General loans that are considered due are not property specific and are considered due on demand.
NOTE 8–RELATED PARTY TRANSACTIONS
As of September 30, 2021, the Company’s majority shareholder, has provided advances totaling $474,271 (December 31, 2020: $492,500). These advances are unsecured and do not carry a contractual interest rate or repayment terms. In connection with these advances, the Company has recorded an imputed interest charge of $24,831 which was credited to additional paid-in capital for the nine months ended September 30, 2021.
NOTE 9 – SERIES 1 CONVERTIBLE PREFERRED SHARES
On September 8, 2016, the Company authorized and designated shares of Series 1 convertible preferred stock (the “Preferred Stock”).
Effective September 30, 2019, the 5% Voting, Cumulative Convertible Series 1 Preferred Stock date of conversion has been extended to the September 30, 2029.
The Preferred Stock has the following rights and privileges:
Voting – The holders of the Preferred Stock shall be entitled to the number of votes equal to the number of shares of common stock into which such shares of Preferred Stock could be converted.
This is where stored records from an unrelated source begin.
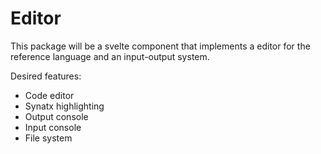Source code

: # Editor

This package will be a svelte component that implements a editor for the reference language and an input-output system.

Desired features:

- Code editor
- Synatx highlighting
- Output console
- Input console
- File system
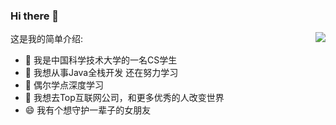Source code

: ### Hi there 👋

这是我的简单介绍:<img align="right" src="https://github-readme-stats.vercel.app/api?username=LuZhouShiLi&show_icons=true">

- 🔭 我是中国科学技术大学的一名CS学生
- 🌱 我想从事Java全栈开发 还在努力学习
- 👯 偶尔学点深度学习
- 🤔 我想去Top互联网公司，和更多优秀的人改变世界
- 😄 我有个想守护一辈子的女朋友
<!-- - ⚡ Fun fact: ... -->


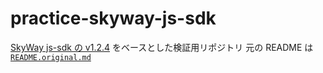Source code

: # practice-skyway-js-sdk

[SkyWay js-sdk の v1.2.4](https://github.com/skyway/js-sdk/tree/v1.2.4) をベースとした検証用リポジトリ
元の README は [`README.original.md`](./README.original.md)
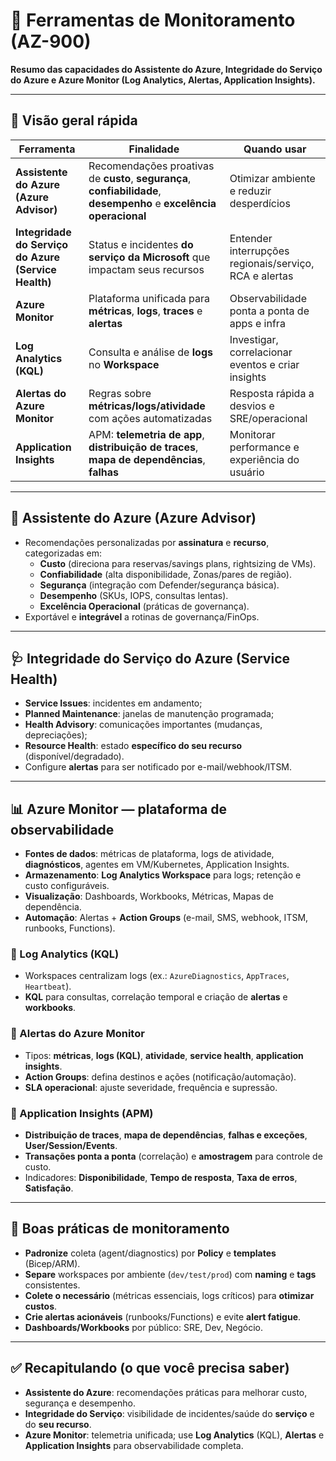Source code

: # 📡 Ferramentas de Monitoramento (AZ-900)

**Resumo das capacidades do Assistente do Azure, Integridade do Serviço do Azure e Azure Monitor (Log Analytics, Alertas, Application Insights).**

---

## 🧭 Visão geral rápida
| Ferramenta | Finalidade | Quando usar |
|---|---|---|
| **Assistente do Azure (Azure Advisor)** | Recomendações proativas de **custo**, **segurança**, **confiabilidade**, **desempenho** e **excelência operacional** | Otimizar ambiente e reduzir desperdícios |
| **Integridade do Serviço do Azure (Service Health)** | Status e incidentes **do serviço da Microsoft** que impactam seus recursos | Entender interrupções regionais/serviço, RCA e alertas |
| **Azure Monitor** | Plataforma unificada para **métricas**, **logs**, **traces** e **alertas** | Observabilidade ponta a ponta de apps e infra |
| **Log Analytics (KQL)** | Consulta e análise de **logs** no **Workspace** | Investigar, correlacionar eventos e criar insights |
| **Alertas do Azure Monitor** | Regras sobre **métricas/logs/atividade** com ações automatizadas | Resposta rápida a desvios e SRE/operacional |
| **Application Insights** | APM: **telemetria de app**, **distribuição de traces**, **mapa de dependências**, **falhas** | Monitorar performance e experiência do usuário |

---

## 🧠 Assistente do Azure (Azure Advisor)
- Recomendações personalizadas por **assinatura** e **recurso**, categorizadas em:
  - **Custo** (direciona para reservas/savings plans, rightsizing de VMs).  
  - **Confiabilidade** (alta disponibilidade, Zonas/pares de região).  
  - **Segurança** (integração com Defender/segurança básica).  
  - **Desempenho** (SKUs, IOPS, consultas lentas).  
  - **Excelência Operacional** (práticas de governança).  
- Exportável e **integrável** a rotinas de governança/FinOps.

---

## 🩺 Integridade do Serviço do Azure (Service Health)
- **Service Issues**: incidentes em andamento;  
- **Planned Maintenance**: janelas de manutenção programada;  
- **Health Advisory**: comunicações importantes (mudanças, depreciações);  
- **Resource Health**: estado **específico do seu recurso** (disponível/degradado).  
- Configure **alertas** para ser notificado por e-mail/webhook/ITSM.

---

## 📊 Azure Monitor — plataforma de observabilidade
- **Fontes de dados**: métricas de plataforma, logs de atividade, **diagnósticos**, agentes em VM/Kubernetes, Application Insights.  
- **Armazenamento**: **Log Analytics Workspace** para logs; retenção e custo configuráveis.  
- **Visualização**: Dashboards, Workbooks, Métricas, Mapas de dependência.  
- **Automação**: Alertas + **Action Groups** (e-mail, SMS, webhook, ITSM, runbooks, Functions).

### 🔎 Log Analytics (KQL)
- Workspaces centralizam logs (ex.: `AzureDiagnostics`, `AppTraces`, `Heartbeat`).  
- **KQL** para consultas, correlação temporal e criação de **alertas** e **workbooks**.

### 🚨 Alertas do Azure Monitor
- Tipos: **métricas**, **logs (KQL)**, **atividade**, **service health**, **application insights**.  
- **Action Groups**: defina destinos e ações (notificação/automação).  
- **SLA operacional**: ajuste severidade, frequência e supressão.

### 🧩 Application Insights (APM)
- **Distribuição de traces**, **mapa de dependências**, **falhas e exceções**, **User/Session/Events**.  
- **Transações ponta a ponta** (correlação) e **amostragem** para controle de custo.  
- Indicadores: **Disponibilidade**, **Tempo de resposta**, **Taxa de erros**, **Satisfação**.

---

## 🔁 Boas práticas de monitoramento
- **Padronize** coleta (agent/diagnostics) por **Policy** e **templates** (Bicep/ARM).  
- **Separe** workspaces por ambiente (`dev/test/prod`) com **naming** e **tags** consistentes.  
- **Colete o necessário** (métricas essenciais, logs críticos) para **otimizar custos**.  
- **Crie alertas acionáveis** (runbooks/Functions) e evite **alert fatigue**.  
- **Dashboards/Workbooks** por público: SRE, Dev, Negócio.

---

## ✅ Recapitulando (o que você precisa saber)
- **Assistente do Azure**: recomendações práticas para melhorar custo, segurança e desempenho.  
- **Integridade do Serviço**: visibilidade de incidentes/saúde do **serviço** e do **seu recurso**.  
- **Azure Monitor**: telemetria unificada; use **Log Analytics** (KQL), **Alertas** e **Application Insights** para observabilidade completa.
Conversion – Each share of Preferred Stock, is convertible at the option of the holder, into shares of common stock, at the lesser of $0.50 per share or a ten percent (10%) discount to the average closing bid price of the common stock 5 days prior to the notice of conversion. The Preferred Stock is also subject to certain adjustments for dilution, if any, resulting from future stock issuances, including for any subsequent issuance of common stock at a price per share less than that paid by the holders of the Preferred Stock.
Dividends – The holders of the Preferred Stock in preference to the holders of common stock, are entitled to receive dividends at the rate of 5% per annum, in kind, which shall accrue quarterly. Such dividends are cumulative. No such dividends have been declared to date.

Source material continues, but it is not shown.